> **TRY IT**
Leaving the pictures aside, repeat every line below exactly.

> **PROVIDED MATERIAL**
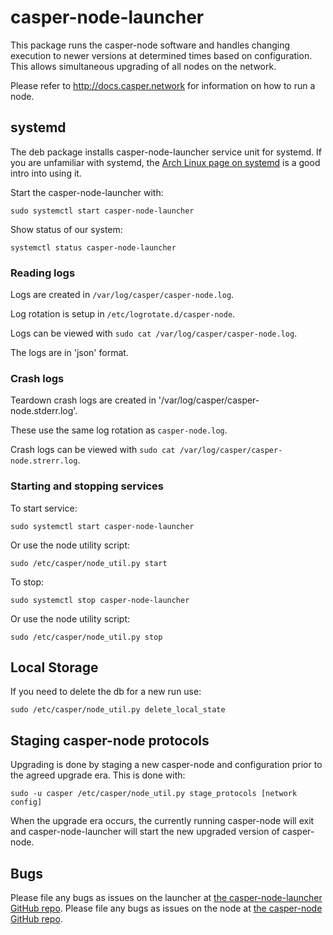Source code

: # casper-node-launcher

This package runs the casper-node software and handles changing execution to newer versions at
determined times based on configuration.  This allows simultaneous upgrading of all nodes on the
network.

Please refer to http://docs.casper.network for information on how to run a node.

## systemd

The deb package installs casper-node-launcher service unit for systemd.  If you are unfamiliar with systemd,
the [Arch Linux page on systemd](https://wiki.archlinux.org/index.php/systemd) is a good intro into using it.

Start the casper-node-launcher with:

`sudo systemctl start casper-node-launcher`

Show status of our system:

`systemctl status casper-node-launcher`

### Reading logs

Logs are created in `/var/log/casper/casper-node.log`.

Log rotation is setup in `/etc/logrotate.d/casper-node`.

Logs can be viewed with `sudo cat /var/log/casper/casper-node.log`.  

The logs are in 'json' format.

### Crash logs

Teardown crash logs are created in '/var/log/casper/casper-node.stderr.log'.

These use the same log rotation as `casper-node.log`.

Crash logs can be viewed with `sudo cat /var/log/casper/casper-node.strerr.log`.


### Starting and stopping services

To start service:

`sudo systemctl start casper-node-launcher`

Or use the node utility script:

`sudo /etc/casper/node_util.py start`

To stop:

`sudo systemctl stop casper-node-launcher`

Or use the node utility script:

`sudo /etc/casper/node_util.py stop`

## Local Storage

If you need to delete the db for a new run use:

`sudo /etc/casper/node_util.py delete_local_state`

## Staging casper-node protocols

Upgrading is done by staging a new casper-node and configuration prior to the agreed upgrade era. This is done with:

`sudo -u casper /etc/casper/node_util.py stage_protocols [network config]`

When the upgrade era occurs, the currently running casper-node will exit and casper-node-launcher will
start the new upgraded version of casper-node.

## Bugs

Please file any bugs as issues on the launcher at [the casper-node-launcher GitHub repo](https://github.com/casper-network/casper-node-launcher).
Please file any bugs as issues on the node at [the casper-node GitHub repo](https://github.com/casper-network/casper-node).
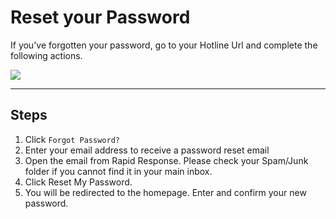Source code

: # Reset your Password

If you've forgotten your password, go to your Hotline Url and complete the following actions.

![](https://s3.amazonaws.com/helpscout.net/docs/assets/5ed94c0604286306f804acfb/images/5fe95093495a886ca78280db/file-ol8wABHXg0.png)

***

## Steps

1. Click `Forgot Password?`
2. Enter your email address to receive a password reset email
3. Open the email from Rapid Response. Please check your Spam/Junk folder if you cannot find it in your main inbox.
4. Click Reset My Password.
5. You will be redirected to the homepage. Enter and confirm your new password.
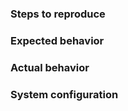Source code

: ### Steps to reproduce
<!-- Tell us how  -->

### Expected behavior
<!-- Tell us what should happen -->

### Actual behavior
<!-- Tell us what happens instead -->

### System configuration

> **YOUR SOLUTION**
Source code

: # casper-node-launcher

This package runs the casper-node software and handles changing execution to newer versions at
determined times based on configuration.  This allows simultaneous upgrading of all nodes on the
network.

Please refer to http://docs.casper.network for information on how to run a node.

## systemd

The deb package installs casper-node-launcher service unit for systemd.  If you are unfamiliar with systemd,
the [Arch Linux page on systemd](https://wiki.archlinux.org/index.php/systemd) is a good intro into using it.

Start the casper-node-launcher with:

`sudo systemctl start casper-node-launcher`

Show status of our system:

`systemctl status casper-node-launcher`

### Reading logs

Logs are created in `/var/log/casper/casper-node.log`.

Log rotation is setup in `/etc/logrotate.d/casper-node`.

Logs can be viewed with `sudo cat /var/log/casper/casper-node.log`.  

The logs are in 'json' format.

### Crash logs

Teardown crash logs are created in '/var/log/casper/casper-node.stderr.log'.

These use the same log rotation as `casper-node.log`.

Crash logs can be viewed with `sudo cat /var/log/casper/casper-node.strerr.log`.


### Starting and stopping services

To start service:

`sudo systemctl start casper-node-launcher`

Or use the node utility script:

`sudo /etc/casper/node_util.py start`

To stop:

`sudo systemctl stop casper-node-launcher`

Or use the node utility script:

`sudo /etc/casper/node_util.py stop`

## Local Storage

If you need to delete the db for a new run use:

`sudo /etc/casper/node_util.py delete_local_state`

## Staging casper-node protocols

Upgrading is done by staging a new casper-node and configuration prior to the agreed upgrade era. This is done with:

`sudo -u casper /etc/casper/node_util.py stage_protocols [network config]`

When the upgrade era occurs, the currently running casper-node will exit and casper-node-launcher will
start the new upgraded version of casper-node.

## Bugs

Please file any bugs as issues on the launcher at [the casper-node-launcher GitHub repo](https://github.com/casper-network/casper-node-launcher).
Please file any bugs as issues on the node at [the casper-node GitHub repo](https://github.com/casper-network/casper-node).
Source code

: # Reset your Password

If you've forgotten your password, go to your Hotline Url and complete the following actions.

![](https://s3.amazonaws.com/helpscout.net/docs/assets/5ed94c0604286306f804acfb/images/5fe95093495a886ca78280db/file-ol8wABHXg0.png)

***

## Steps

1. Click `Forgot Password?`
2. Enter your email address to receive a password reset email
3. Open the email from Rapid Response. Please check your Spam/Junk folder if you cannot find it in your main inbox.
4. Click Reset My Password.
5. You will be redirected to the homepage. Enter and confirm your new password.
Source code

: ### Steps to reproduce
<!-- Tell us how  -->

### Expected behavior
<!-- Tell us what should happen -->

### Actual behavior
<!-- Tell us what happens instead -->

### System configuration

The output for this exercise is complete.